Wiring-closet switches are devices that provide client connectivity at the edge of the network. For small closets, the Catalyst® 2900 and Catalyst 3500 Series provide a number of cost-effective solutions for small to medium wiring closets. For midrange and large closets, the Catalyst 4000 and 5000 Families provide excellent modularity, scaling 10/100 densities up to 240 ports for the Catalyst 4000 Family and more than 500 ports for the Catalyst 5000 Family.

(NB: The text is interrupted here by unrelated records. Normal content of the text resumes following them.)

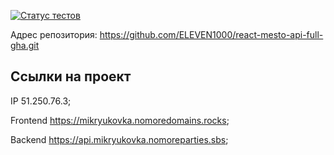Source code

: [![Статус тестов](../../actions/workflows/tests.yml/badge.svg)](../../actions/workflows/tests.yml)

Адрес репозитория: https://github.com/ELEVEN1000/react-mesto-api-full-gha.git

## Ссылки на проект

IP 51.250.76.3;

Frontend https://mikryukovka.nomoredomains.rocks;

Backend https://api.mikryukovka.nomoreparties.sbs;
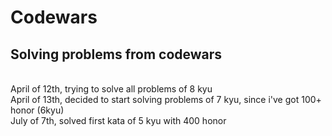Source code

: # Codewars
<h2>Solving problems from codewars</h2>

<br> April of 12th, trying to solve all problems of 8 kyu </br>
April of 13th, decided to start solving problems of 7 kyu, since i've got 100+ honor (6kyu) <br>
July of 7th, solved first kata of 5 kyu with 400 honor <br>
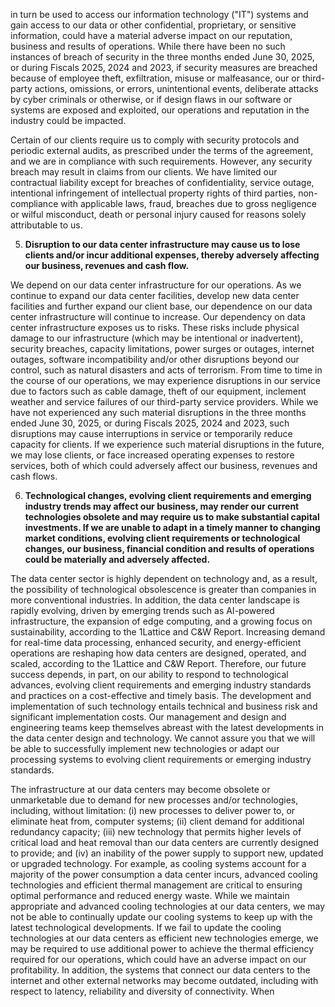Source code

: in turn be used to access our information technology ("IT") systems and gain access to our data or other confidential, proprietary, or sensitive information, could have a material adverse impact on our reputation, business and results of operations. While there have been no such instances of breach of security in the three months ended June 30, 2025, or during Fiscals 2025, 2024 and 2023, if security measures are breached because of employee theft, exfiltration, misuse or malfeasance, our or third-party actions, omissions, or errors, unintentional events, deliberate attacks by cyber criminals or otherwise, or if design flaws in our software or systems are exposed and exploited, our operations and reputation in the industry could be impacted.

Certain of our clients require us to comply with security protocols and periodic external audits, as prescribed under the terms of the agreement, and we are in compliance with such requirements. However, any security breach may result in claims from our clients. We have limited our contractual liability except for breaches of confidentiality, service outage, intentional infringement of intellectual property rights of third parties, non-compliance with applicable laws, fraud, breaches due to gross negligence or wilful misconduct, death or personal injury caused for reasons solely attributable to us.

5. **Disruption to our data center infrastructure may cause us to lose clients and/or incur additional expenses, thereby adversely affecting our business, revenues and cash flow.**

We depend on our data center infrastructure for our operations. As we continue to expand our data center facilities, develop new data center facilities and further expand our client base, our dependence on our data center infrastructure will continue to increase. Our dependency on data center infrastructure exposes us to risks. These risks include physical damage to our infrastructure (which may be intentional or inadvertent), security breaches, capacity limitations, power surges or outages, internet outages, software incompatibility and/or other disruptions beyond our control, such as natural disasters and acts of terrorism. From time to time in the course of our operations, we may experience disruptions in our service due to factors such as cable damage, theft of our equipment, inclement weather and service failures of our third-party service providers. While we have not experienced any such material disruptions in the three months ended June 30, 2025, or during Fiscals 2025, 2024 and 2023, such disruptions may cause interruptions in service or temporarily reduce capacity for clients. If we experience such material disruptions in the future, we may lose clients, or face increased operating expenses to restore services, both of which could adversely affect our business, revenues and cash flows.

6. **Technological changes, evolving client requirements and emerging industry trends may affect our business, may render our current technologies obsolete and may require us to make substantial capital investments. If we are unable to adapt in a timely manner to changing market conditions, evolving client requirements or technological changes, our business, financial condition and results of operations could be materially and adversely affected.**

The data center sector is highly dependent on technology and, as a result, the possibility of technological obsolescence is greater than companies in more conventional industries. In addition, the data center landscape is rapidly evolving, driven by emerging trends such as AI-powered infrastructure, the expansion of edge computing, and a growing focus on sustainability, according to the 1Lattice and C&W Report. Increasing demand for real-time data processing, enhanced security, and energy-efficient operations are reshaping how data centers are designed, operated, and scaled, according to the 1Lattice and C&W Report. Therefore, our future success depends, in part, on our ability to respond to technological advances, evolving client requirements and emerging industry standards and practices on a cost-effective and timely basis. The development and implementation of such technology entails technical and business risk and significant implementation costs. Our management and design and engineering teams keep themselves abreast with the latest developments in the data center design and technology. We cannot assure you that we will be able to successfully implement new technologies or adapt our processing systems to evolving client requirements or emerging industry standards.

The infrastructure at our data centers may become obsolete or unmarketable due to demand for new processes and/or technologies, including, without limitation: (i) new processes to deliver power to, or eliminate heat from, computer systems; (ii) client demand for additional redundancy capacity; (iii) new technology that permits higher levels of critical load and heat removal than our data centers are currently designed to provide; and (iv) an inability of the power supply to support new, updated or upgraded technology. For example, as cooling systems account for a majority of the power consumption a data center incurs, advanced cooling technologies and efficient thermal management are critical to ensuring optimal performance and reduced energy waste. While we maintain appropriate and advanced cooling technologies at our data centers, we may not be able to continually update our cooling systems to keep up with the latest technological developments. If we fail to update the cooling technologies at our data centers as efficient new technologies emerge, we may be required to use additional power to achieve the thermal efficiency required for our operations, which could have an adverse impact on our profitability. In addition, the systems that connect our data centers to the internet and other external networks may become outdated, including with respect to latency, reliability and diversity of connectivity. When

Wiring-closet switches have traditionally been Layer 2-only devices, but as networks evolve traffic profiles, these switches are increasingly employing multilayer (2, 3, and 4) services such as protocol filtering, traffic classification, and multicast. For example, both the Catalyst 4000 Family and 5000 Family provide the capabilities to set traffic priority using the class-of-service (CoS) bits in the 802.1p/Q headers; Catalyst 5000 Family switches can also classify packets via Cisco ISL header or the type-of-service (ToS) bits in the IP frame headers. Catalyst 6000 Family switches provide additional protocol support for admission control, access lists and filtering. Cisco offers the Catalyst 2900 Series, 4000 Family, and 5000 Family to address a broad set of wiring-closet requirements


Cisco Routing (Top)


In today's highly networked environments, nothing is more critical than availability-access to data, applications and content from anywhere, anytime. As enterprises and government agencies of every size become more geographically distributed, it is the branch offices that depend on the network the most. Whenever networks fail, multisite organizations lose, both in productivity and in profitability.

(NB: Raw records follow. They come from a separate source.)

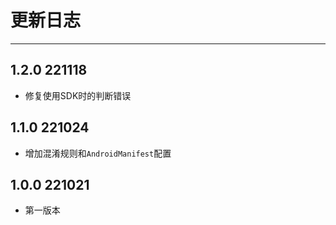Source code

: # 更新日志

---

## 1.2.0 221118

+ 修复使用SDK时的判断错误

## 1.1.0 221024

+ 增加混淆规则和`AndroidManifest`配置

## 1.0.0 221021

+ 第一版本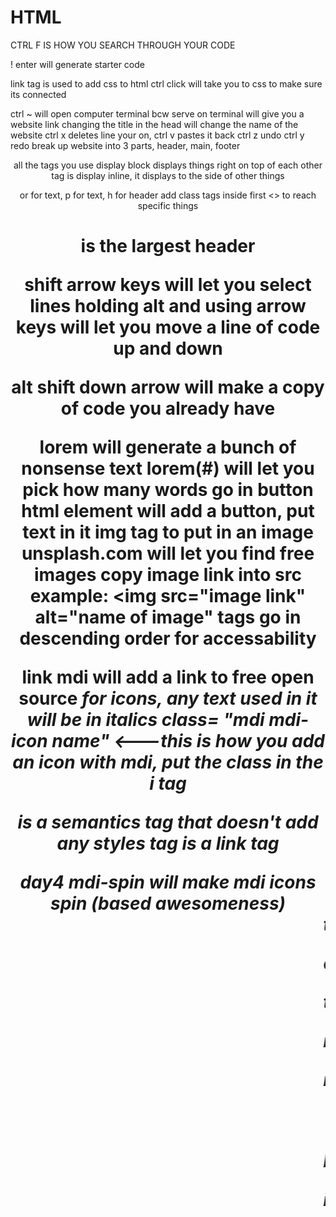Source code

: # HTML

CTRL F IS HOW YOU SEARCH THROUGH YOUR CODE


! enter will generate starter code

link tag is used to add css to html
ctrl click will take you to css to make sure its connected

ctrl ~ will open computer terminal
bcw serve on terminal will give you a website link
changing the title in the head will change the name of the website
ctrl x deletes line your on, ctrl v pastes it back
ctrl z undo ctrl y redo
break up website into 3 parts, header, main, footer
<header> <main> <footer> all the tags you use
display block displays things right on top of each other
<span> tag is display inline, it displays to the side of other things
<p> or <h> for text, p for text, h for header
add class tags inside first <> to reach specific things
<h1> is the largest header

shift arrow keys will let you select lines
holding alt and using arrow keys will let you move a line of code up and down

alt shift down arrow will make a copy of code you already have

lorem will generate a bunch of nonsense text
lorem(#) will let you pick how many words go in
button html element will add a button, put text in it
img tag to put in an image   unsplash.com will let you find free images
copy image link into src
example: <img src="image link" alt="name of image"
<h> tags go in descending order for accessability 

link mdi will add a link to free open source 
<i> for icons, any text used in it will be in italics
class= "mdi mdi-icon name" <---this is how you add an icon with mdi, put the class in the i tag

<nav> is a semantics tag that doesn't add any styles
<a> tag is a link tag


day4
mdi-spin will make mdi icons spin (based awesomeness)
<marquee> tag will make the text move across the screen right to left (also based awesome)

ctrl d selects everything down with the same title

title="text" will add a title to your button/element you put it on so screen readers can read it

marquee behavior ="alternate" will make the thing you marqueed bounce side to side
scrollamount="" will change his speed

role="" will make things act like other things
example: role="button" on a p tag will make that text act like a button

<br></br> break tags will break paragraphs up into multiple paragraphs for you

input with type date will give you a date picker
you can add min and max dates to this
use onchange instead of onclick for date pickers 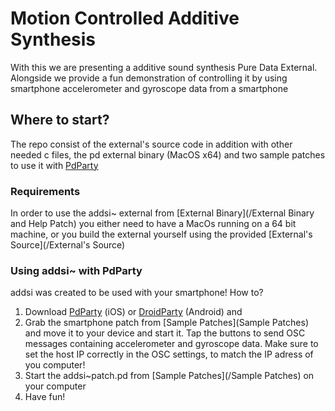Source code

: # Motion Controlled Additive Synthesis
With this we are presenting a additive sound synthesis Pure Data External. Alongside we provide a fun demonstration of controlling it by using smartphone accelerometer and gyroscope data from a smartphone <br />

## Where to start?

The repo consist of the external's source code in addition with other needed c files, the pd external binary (MacOS x64) and two sample patches to use it with [PdParty](http://danomatika.com/code/pdparty/guide)

### Requirements
In order to use the addsi~ external from [External Binary](/External Binary and Help Patch) you either need to have a MacOs running on a 64 bit machine, or you build the external yourself using the provided [External's Source](/External's Source)

### Using addsi~ with PdParty
addsi was created to be used with your smartphone! How to?
1. Download [PdParty](http://danomatika.com/code/pdparty/guide) (iOS) or  [DroidParty](http://droidparty.net) (Android) and 
2. Grab the smartphone patch from [Sample Patches](Sample Patches) and move it to your device and start it. Tap the buttons to send OSC messages containing accelerometer and gyroscope data. Make sure to set the host IP correctly in the OSC settings, to match the IP adress of you computer!
3. Start the addsi~patch.pd from [Sample Patches](/Sample Patches) on your computer
4. Have fun!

This new generation of routers builds services into the router hardware, enabling the simultaneous use of more interfaces and features while increasing performance of multiple, concurrent services. Built on this innovative new technology, Cisco is able to provide a networking foundation for branch environments that includes increased security via self-defending networks; self-healing, system-level analysis and management; enhanced video and communications services; and the integration of wired and wireless networks. Allowing network administrators to invest in just one box instead of four or five, the Integrated Services Router's integrated, embedded system is designed to effectively manage networking well into the company's future.
Cisco IOS Software supports an exhaustive set of standards and protocols. Based on these, each device in the network can use the network intelligence inherent in Cisco IOS Software to fully cooperate in providing resilient services. The importance of an end-to-end application services perspective cannot be overemphasized. All the benefits of deploying strategic applications evaporate if the underlying network is unreliable

The Integrated Services Router accomplishes all of the above networking requirements by working with other devices as part of a collective system-a Cisco network that is designed for high availability from end to end. Cisco integrated services routers have been engineered to interoperate with the Cisco 7200, 7301, and 7600 Series headend routers. The Cisco 7200 Series and 7301 aggregation routers specifically share the same innovative and comprehensive Cisco IOS® Software feature set, enabling customers to build a truly integrated, efficient, and highly available end-to-end intelligent information network.